Polar codes discovered by Arikan form a very powerful family of codes attaining many information theoretic limits in the fields of error correction and source coding. They have in particular much better decoding capabilities than Goppa codes which places them as a serious alternative in the design of both a public-key encryption scheme à la McEliece and a very efficient signature scheme. Shrestha and Kim proposed in 2014 to use them in order to come up with a new code-based public key cryptosystem.
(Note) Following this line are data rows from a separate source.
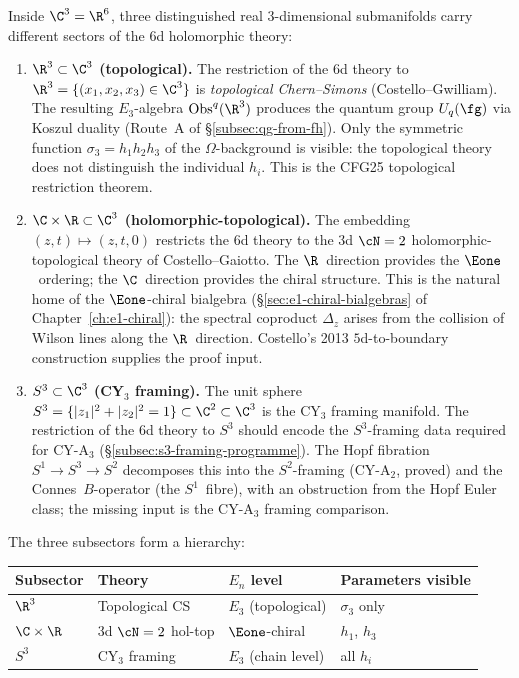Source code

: Inside $\C^3 = \R^6$, three distinguished real $3$-dimensional submanifolds carry different sectors of the $6$d holomorphic theory:

\begin{enumerate}[label=\textup{(\arabic*)}]
 \item \textbf{$\R^3 \subset \C^3$ (topological).} The restriction of the $6$d theory to $\R^3 = \{(x_1, x_2, x_3) \in \C^3\}$ is \emph{topological Chern--Simons} (Costello--Gwilliam). The resulting $E_3$-algebra $\mathrm{Obs}^q(\R^3)$ produces the quantum group $U_q(\fg)$ via Koszul duality (Route~A of \S\ref{subsec:qg-from-fh}). Only the symmetric function $\sigma_3 = h_1 h_2 h_3$ of the $\Omega$-background is visible: the topological theory does not distinguish the individual $h_i$. This is the CFG25 topological restriction theorem.

 \item \textbf{$\C \times \R \subset \C^3$ (holomorphic-topological).} The embedding $(z, t) \mapsto (z, t, 0)$ restricts the $6$d theory to the $3$d $\cN = 2$ holomorphic-topological theory of Costello--Gaiotto. The $\R$~direction provides the $\Eone$~ordering; the $\C$~direction provides the chiral structure. This is the natural home of the $\Eone$-chiral bialgebra (\S\ref{sec:e1-chiral-bialgebras} of Chapter~\ref{ch:e1-chiral}): the spectral coproduct $\Delta_z$ arises from the collision of Wilson lines along the $\R$~direction. Costello's 2013 $5$d-to-boundary construction supplies the proof input.

 \item \textbf{$S^3 \subset \C^3$ (CY$_3$ framing).} The unit sphere $S^3 = \{|z_1|^2 + |z_2|^2 = 1\} \subset \C^2 \subset \C^3$ is the CY$_3$ framing manifold. The restriction of the $6$d theory to $S^3$ should encode the $S^3$-framing data required for CY-A$_3$ (\S\ref{subsec:s3-framing-programme}). The Hopf fibration $S^1 \to S^3 \to S^2$ decomposes this into the $S^2$-framing (CY-A$_2$, proved) and the Connes~$B$-operator (the $S^1$~fibre), with an obstruction from the Hopf Euler class; the missing input is the CY-A$_3$ framing comparison.
\end{enumerate}

\noindent The three subsectors form a hierarchy:
\begin{center}
\small
\begin{tabular}{llll}
 \toprule
 \textbf{Subsector} & \textbf{Theory} & \textbf{$E_n$ level} & \textbf{Parameters visible} \\
 \midrule
 $\R^3$ & Topological CS & $E_3$ (topological) & $\sigma_3$ only \\
 $\C \times \R$ & 3d $\cN=2$ hol-top & $\Eone$-chiral & $h_1$, $h_3$ \\
 $S^3$ & CY$_3$ framing & $E_3$ (chain level) & all $h_i$ \\
 \bottomrule
\end{tabular}
\end{center}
We present a key-recovery attack that makes it possible to recover a description of the permuted polar code providing all the information required for decrypting any message.

Appendices

Proofs of the Results of Section 3

1.1 Proof of Proposition 2

In order to prove this result, we first prove a few lemmas about the partial order we introduced.

Lemma 2

For all f and g in \(\mathcal {M}\), \(f \preceq g\) if and only if \(\check{f} \succeq \check{g}\).

Proof

Let \(f=x_{i_1}\dots x_{i_s}\) and \(g=x_{j_1}\dots x_{j_t}\) with \(s\leqslant t\) and \(i_1 < \dots < i_s\), \(j_1<\dots <j_t\). Then we have two cases:

• if \(\deg f=\deg g\) then by definition of the order we have \(i_\ell \leqslant j_\ell \) for all \(j=1,\dots ,s\). Consider the \(\ell \)-th variable \(x_{i'_\ell }\) in the monomial \(\check{f}\) and the \(\ell \)-th variable \(x_{j'_\ell }\) in the monomial \(\check{g}\). Let us define

  $$\begin{aligned} \varphi (u)&\mathop {=}\limits ^{\text {def}}&\ell -1 + \#\{i_a:i_a \leqslant u\}\\ \gamma (u)&\mathop {=}\limits ^{\text {def}}&\ell -1 + \#\{j_a:j_a \leqslant u\} \end{aligned}$$

  Observe now that (i) since \(\varphi (u+1)\) is either equal to \(\varphi (u)\) or to \(\varphi (u)+1\) and since \(\varphi (0) \geqslant 0\), \(\varphi (m-1) \leqslant m-1\), there exists at least one u such that \(\varphi (u)=u\), (ii) when \(\varphi (u)=u\) this means that there exist exactly \(\ell \) variables \(x_b\) for b in \(\{0,1,\dots ,u\}\) that belong to the monomial \(\check{f}\). All this implies that \(i'_\ell \) is the smallest index u such that \(\varphi (u)=u\) (or what amounts to the same it is the smallest index u such that \(\varphi (u) \leqslant u\)). A similar property holds for \(j'_\ell \). In other words

  $$\begin{aligned} i'_\ell= & {} \min \{u: \varphi (u) \leqslant u\} \end{aligned}$$

  (2)
  $$\begin{aligned} j'_\ell= & {} \min \{u: \gamma (u) \leqslant u\} \end{aligned}$$

  (3)

  From the fact that \(j_a \geqslant i_a\) for all a in \(\{1,\dots ,s\}\) we have that for all indices u

  $$\begin{aligned} \varphi (u) \geqslant \gamma (u) \end{aligned}$$

  (4)

  On the other hand, we know that \(i'_\ell =\varphi (i'_\ell )\), where the righthand term is larger than or equal to \(\gamma (i'_\ell )\) by using (4). Therefore \(\gamma (i'_\ell ) \leqslant i'_\ell \), and by using (3) we deduce that \(j'_\ell \leqslant i'_\ell \).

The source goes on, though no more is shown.